Rackspace Interview Process
Published April 27th, 2014
I believe we have built a reasonable and consistent set of best practices for on site interviews at the Rackspace San Francisco office. We learned the initial structure from the Rackspace office in Blacksburg. One of the aspects I like about our process is that it can work for both technical and non-technical roles. We believe it isn’t perfect and try to iterate on improvements. I would love to hear from other companies about their interview process and ideas for how to improve ours.
I am only describing the on site interview structure in this post, and not all aspects of the hiring process.
Note: We are always iterating on our interviews. We also do not have top down approach for the whole company. If you interview at other Rackspace locations or in the future, don’t fret if the process is different.
In a few hours interviews are attempting to ascertain a candidate’s aptitude, fit, knowledge, potential and more. This is difficult. Human interactions are hard to measure, and the pressure of an interview does not lend itself to consistent results. In our interviews we try to achieve the following goals:
- Consistency: We want to find potential Rackers on the first pass. A bad or inconsistent interview panel wastes both the time of a candidate and our teams.
- Targeted: We want to make sure we are accomplishing specific goals in each part of the interview. Interviews are always too short, but if all interviewers ask the same question, we will not have a well rounded understanding of the candidate.
- Culture, not just code: Rackspace is well known for it’s distinctive culture. We want to expose candidates to this early and often.
- Flexible for multiple roles: I believe interviewing a Product Manager under the same general structure as a Software Developer leads to teams being more effective in their execution of the interview.
- Highlight the importance of interviews: Through structure we force our teams to dedicate time and focus to interviews. Interviews take significant time from busy people, but we do not want to reduce the quality of the interviews or produce inconsistent results.
- Trained: We have an internal class called “H.I.R.E” which covers this hiring process, and educates potential interviewers.
The day before an on-site interview we schedule a 15-30 minute meeting with all of our interviewers. The hiring manager drives the meeting and supplies the interviewers with an interview guide that changes for each position. Here is a recent example of an interview guide used by Mailgun (PDF) The objective is to outline in writing the position we are hiring for, how they will fit into the team, and what each interview panel is trying to achieve. The Prehuddle gives time for interviewers to ask questions to the hiring manager so that they can come prepared to their interview panels. It also gives interviewers time to coordinate on who is covering each topic. We want to avoid situations where one interview panels assume another panel will ask certain questions.
On Site Interview Day
On the day of the interview we begin by giving the candidate a short tour of the office, ending in the conference room that will be used for the interview.

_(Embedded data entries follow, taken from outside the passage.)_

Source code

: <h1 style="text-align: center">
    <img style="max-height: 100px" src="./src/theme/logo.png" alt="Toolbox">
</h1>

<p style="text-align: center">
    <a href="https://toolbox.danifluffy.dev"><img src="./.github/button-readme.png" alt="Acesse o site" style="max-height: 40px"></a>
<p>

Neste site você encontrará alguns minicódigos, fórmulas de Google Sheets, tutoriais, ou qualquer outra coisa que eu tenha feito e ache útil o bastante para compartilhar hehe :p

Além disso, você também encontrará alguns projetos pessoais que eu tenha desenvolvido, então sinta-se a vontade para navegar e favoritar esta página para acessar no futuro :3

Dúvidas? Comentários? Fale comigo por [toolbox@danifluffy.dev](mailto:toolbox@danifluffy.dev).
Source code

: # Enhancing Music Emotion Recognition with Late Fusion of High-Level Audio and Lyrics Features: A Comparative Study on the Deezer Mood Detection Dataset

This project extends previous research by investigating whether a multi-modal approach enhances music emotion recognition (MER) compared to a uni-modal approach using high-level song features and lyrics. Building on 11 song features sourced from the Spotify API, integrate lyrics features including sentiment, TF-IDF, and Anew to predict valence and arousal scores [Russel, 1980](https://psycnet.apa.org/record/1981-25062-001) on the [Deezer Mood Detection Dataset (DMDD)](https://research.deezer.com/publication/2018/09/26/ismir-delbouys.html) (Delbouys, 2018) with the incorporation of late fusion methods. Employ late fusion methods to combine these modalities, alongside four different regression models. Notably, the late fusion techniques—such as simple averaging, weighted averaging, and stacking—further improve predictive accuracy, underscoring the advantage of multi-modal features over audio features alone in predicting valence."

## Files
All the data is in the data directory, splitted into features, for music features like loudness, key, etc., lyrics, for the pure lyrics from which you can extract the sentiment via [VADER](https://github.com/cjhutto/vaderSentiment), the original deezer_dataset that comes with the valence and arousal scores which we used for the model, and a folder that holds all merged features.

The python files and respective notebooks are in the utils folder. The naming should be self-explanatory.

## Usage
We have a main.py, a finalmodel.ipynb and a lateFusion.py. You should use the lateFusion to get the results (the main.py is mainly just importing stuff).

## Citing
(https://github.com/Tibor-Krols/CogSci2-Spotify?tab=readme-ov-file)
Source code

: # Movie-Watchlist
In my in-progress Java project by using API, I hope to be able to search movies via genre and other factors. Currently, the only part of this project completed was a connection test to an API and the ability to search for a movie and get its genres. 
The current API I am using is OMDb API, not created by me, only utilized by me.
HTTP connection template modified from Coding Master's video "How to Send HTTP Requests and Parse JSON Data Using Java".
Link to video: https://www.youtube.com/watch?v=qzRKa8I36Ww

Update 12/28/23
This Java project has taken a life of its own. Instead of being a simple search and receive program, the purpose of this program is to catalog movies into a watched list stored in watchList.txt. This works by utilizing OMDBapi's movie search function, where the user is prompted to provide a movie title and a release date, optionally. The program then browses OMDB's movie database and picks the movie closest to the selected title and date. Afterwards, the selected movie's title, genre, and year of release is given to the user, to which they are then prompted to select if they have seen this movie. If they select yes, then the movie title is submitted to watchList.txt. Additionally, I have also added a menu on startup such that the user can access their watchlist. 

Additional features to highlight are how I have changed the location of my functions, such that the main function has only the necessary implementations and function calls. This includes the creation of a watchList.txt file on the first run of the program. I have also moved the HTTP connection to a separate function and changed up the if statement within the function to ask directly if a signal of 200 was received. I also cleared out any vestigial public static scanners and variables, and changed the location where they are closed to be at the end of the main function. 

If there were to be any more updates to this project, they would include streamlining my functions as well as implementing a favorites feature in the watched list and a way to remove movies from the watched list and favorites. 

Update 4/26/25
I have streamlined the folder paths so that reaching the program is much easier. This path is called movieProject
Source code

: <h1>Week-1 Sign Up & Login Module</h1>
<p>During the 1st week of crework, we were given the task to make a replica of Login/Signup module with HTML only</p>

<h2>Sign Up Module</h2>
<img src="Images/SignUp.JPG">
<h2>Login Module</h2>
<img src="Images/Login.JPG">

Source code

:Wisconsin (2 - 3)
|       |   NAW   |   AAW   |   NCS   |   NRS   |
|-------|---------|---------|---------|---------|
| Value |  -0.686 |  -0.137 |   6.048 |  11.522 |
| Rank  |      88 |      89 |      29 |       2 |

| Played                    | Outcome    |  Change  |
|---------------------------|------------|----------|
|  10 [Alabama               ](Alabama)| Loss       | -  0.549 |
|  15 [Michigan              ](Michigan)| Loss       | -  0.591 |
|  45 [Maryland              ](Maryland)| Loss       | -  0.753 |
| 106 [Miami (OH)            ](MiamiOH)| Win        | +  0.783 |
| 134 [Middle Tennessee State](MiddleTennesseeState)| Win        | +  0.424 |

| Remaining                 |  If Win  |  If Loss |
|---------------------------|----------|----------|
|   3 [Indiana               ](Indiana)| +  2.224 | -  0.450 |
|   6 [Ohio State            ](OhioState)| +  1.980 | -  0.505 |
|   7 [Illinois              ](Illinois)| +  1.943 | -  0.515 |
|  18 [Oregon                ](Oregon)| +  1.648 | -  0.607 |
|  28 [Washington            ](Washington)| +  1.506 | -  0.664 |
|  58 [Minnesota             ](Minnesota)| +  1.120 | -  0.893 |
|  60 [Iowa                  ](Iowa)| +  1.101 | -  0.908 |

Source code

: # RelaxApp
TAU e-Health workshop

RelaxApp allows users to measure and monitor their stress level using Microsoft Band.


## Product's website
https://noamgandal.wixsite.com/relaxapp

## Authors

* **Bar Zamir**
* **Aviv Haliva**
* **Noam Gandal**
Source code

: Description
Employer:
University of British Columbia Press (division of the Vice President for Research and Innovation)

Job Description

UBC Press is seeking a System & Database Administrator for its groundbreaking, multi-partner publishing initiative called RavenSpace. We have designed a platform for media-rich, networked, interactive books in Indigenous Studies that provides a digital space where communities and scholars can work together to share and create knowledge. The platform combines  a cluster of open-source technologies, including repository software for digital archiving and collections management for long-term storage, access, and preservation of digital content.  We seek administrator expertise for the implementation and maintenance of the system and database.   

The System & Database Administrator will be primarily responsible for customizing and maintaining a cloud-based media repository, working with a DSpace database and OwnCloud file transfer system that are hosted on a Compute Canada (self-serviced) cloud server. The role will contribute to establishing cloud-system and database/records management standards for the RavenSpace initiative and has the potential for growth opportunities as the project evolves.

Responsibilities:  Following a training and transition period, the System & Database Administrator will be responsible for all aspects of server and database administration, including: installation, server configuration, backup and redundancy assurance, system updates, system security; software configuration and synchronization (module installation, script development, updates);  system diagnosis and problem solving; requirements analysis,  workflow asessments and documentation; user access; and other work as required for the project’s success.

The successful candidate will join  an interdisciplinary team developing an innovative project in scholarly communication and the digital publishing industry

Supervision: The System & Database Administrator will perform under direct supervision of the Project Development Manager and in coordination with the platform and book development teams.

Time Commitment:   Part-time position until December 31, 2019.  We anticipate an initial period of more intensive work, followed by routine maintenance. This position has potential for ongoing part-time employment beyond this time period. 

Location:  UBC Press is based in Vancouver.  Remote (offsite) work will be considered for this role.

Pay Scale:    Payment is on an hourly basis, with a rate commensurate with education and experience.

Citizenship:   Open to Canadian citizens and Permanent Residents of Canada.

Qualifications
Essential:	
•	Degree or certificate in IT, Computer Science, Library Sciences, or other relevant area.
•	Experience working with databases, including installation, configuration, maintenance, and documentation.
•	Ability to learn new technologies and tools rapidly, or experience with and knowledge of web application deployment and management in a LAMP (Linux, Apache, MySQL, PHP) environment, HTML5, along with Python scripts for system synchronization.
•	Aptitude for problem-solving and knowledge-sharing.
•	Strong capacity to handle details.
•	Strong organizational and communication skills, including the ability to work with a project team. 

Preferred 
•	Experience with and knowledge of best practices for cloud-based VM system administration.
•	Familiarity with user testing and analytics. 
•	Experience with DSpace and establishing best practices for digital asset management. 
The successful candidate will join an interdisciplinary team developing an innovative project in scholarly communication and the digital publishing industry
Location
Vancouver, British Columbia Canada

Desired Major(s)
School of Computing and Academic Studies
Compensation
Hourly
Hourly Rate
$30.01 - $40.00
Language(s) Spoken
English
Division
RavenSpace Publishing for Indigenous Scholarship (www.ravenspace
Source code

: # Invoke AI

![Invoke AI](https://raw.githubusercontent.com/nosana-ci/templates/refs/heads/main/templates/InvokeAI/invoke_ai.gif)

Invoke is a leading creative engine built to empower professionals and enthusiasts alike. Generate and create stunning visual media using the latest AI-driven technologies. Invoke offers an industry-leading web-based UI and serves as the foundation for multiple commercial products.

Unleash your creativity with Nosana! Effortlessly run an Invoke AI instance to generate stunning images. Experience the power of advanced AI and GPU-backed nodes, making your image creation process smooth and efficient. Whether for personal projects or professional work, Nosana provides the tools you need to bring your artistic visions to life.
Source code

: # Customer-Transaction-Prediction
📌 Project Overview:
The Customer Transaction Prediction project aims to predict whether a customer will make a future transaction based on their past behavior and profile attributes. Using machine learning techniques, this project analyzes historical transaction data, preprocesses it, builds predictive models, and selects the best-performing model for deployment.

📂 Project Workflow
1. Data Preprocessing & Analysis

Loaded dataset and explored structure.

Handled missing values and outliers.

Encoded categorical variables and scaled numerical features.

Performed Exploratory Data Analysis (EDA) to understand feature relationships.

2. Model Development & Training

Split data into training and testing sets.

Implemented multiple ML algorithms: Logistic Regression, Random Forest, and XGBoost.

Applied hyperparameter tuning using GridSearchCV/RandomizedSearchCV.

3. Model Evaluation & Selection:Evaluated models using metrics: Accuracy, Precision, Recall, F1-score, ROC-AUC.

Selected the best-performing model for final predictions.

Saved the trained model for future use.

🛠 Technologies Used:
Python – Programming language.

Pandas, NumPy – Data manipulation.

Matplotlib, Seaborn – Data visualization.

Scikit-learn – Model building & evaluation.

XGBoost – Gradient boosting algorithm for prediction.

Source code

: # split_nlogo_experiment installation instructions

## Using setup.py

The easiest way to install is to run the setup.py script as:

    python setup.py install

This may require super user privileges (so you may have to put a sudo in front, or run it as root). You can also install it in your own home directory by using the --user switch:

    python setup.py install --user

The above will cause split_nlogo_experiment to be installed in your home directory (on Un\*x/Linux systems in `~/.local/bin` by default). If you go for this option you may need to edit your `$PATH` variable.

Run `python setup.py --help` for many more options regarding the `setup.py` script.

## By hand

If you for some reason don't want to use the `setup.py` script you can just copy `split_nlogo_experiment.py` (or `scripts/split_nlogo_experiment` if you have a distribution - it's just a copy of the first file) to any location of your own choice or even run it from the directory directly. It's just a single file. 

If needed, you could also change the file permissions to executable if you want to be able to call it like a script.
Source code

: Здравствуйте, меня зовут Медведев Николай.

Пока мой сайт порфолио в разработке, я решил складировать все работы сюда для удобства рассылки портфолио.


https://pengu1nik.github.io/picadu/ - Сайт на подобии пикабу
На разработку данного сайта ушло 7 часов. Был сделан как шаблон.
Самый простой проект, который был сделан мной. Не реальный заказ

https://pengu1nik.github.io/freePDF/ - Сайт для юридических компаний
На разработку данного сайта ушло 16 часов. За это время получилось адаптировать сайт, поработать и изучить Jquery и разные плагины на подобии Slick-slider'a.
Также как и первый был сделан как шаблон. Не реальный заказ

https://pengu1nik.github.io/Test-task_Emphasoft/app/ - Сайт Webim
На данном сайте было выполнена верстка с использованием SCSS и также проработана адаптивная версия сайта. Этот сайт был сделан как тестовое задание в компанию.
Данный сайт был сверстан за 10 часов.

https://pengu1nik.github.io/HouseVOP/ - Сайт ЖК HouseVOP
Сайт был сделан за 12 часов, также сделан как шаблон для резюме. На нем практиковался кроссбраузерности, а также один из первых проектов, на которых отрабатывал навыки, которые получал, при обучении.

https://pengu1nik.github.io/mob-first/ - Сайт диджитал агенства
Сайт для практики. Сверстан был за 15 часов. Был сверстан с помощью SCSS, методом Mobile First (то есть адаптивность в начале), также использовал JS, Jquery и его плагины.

On a white board in the conference room we have the schedule for the rest of the day written up. We try to keep the candidate in the same conference room for the whole day, to avoid losing 10 minutes of every panel to moving or finding the candidate.
An example schedule for a Software Development position:
- 10:00 to 11:00: Background and context
- 11:00 to 12:00: Computer Science and Algorithms
- 12:00 to 1:00: Lunch
- 1:00 to 2:00: Distributed Systems
- 2:00 to 3:00: Linux Systems
The interview consists of 4-5 panels of 2 interviewers. Each panel is generally 1 hour long. We consider it a best practice to also schedule an informal lunch with 2 more Rackers in-between the panels, but depending on the times of the panels this doesn’t always happen. After the panel interviews, we want the hiring manager have few final words with the candidate and to escort the candidate out of the office.
Interview Panel Selection
When selecting interviewers for a panel, we consider the following:
- Cross-Team: We want to have at least 2 interviewers who are on different teams than the hiring team. This encourages cross pollination of best practices and gives teams more context on the quality of their candidate.
- Experience levels and time at company: We try to mix new hires in with long time Rackers to encourage learning by new hires.
- Always someone in the room: We want to avoid on site interviews over video conference units. Because we are a remote office, some teams and roles will interact cross-location, or interviewers are traveling and a VC interview is unavoidable. In these situations we pair the remote interviewer with a local interview partner.
- We encourage our interviewers to use what we call the “SARA” model when interviewing candidates. SARA stands for Situations, Actions, Results, and Application. SARA is similar to a STAR or SOARA interview technique.
- In the past we have tried to build a repository of questions or problems for interviewers to share with each other, but this has generally fallen out of our active practices. We have also tried code reviews, pair programming and other structures but have not been happy with the execution.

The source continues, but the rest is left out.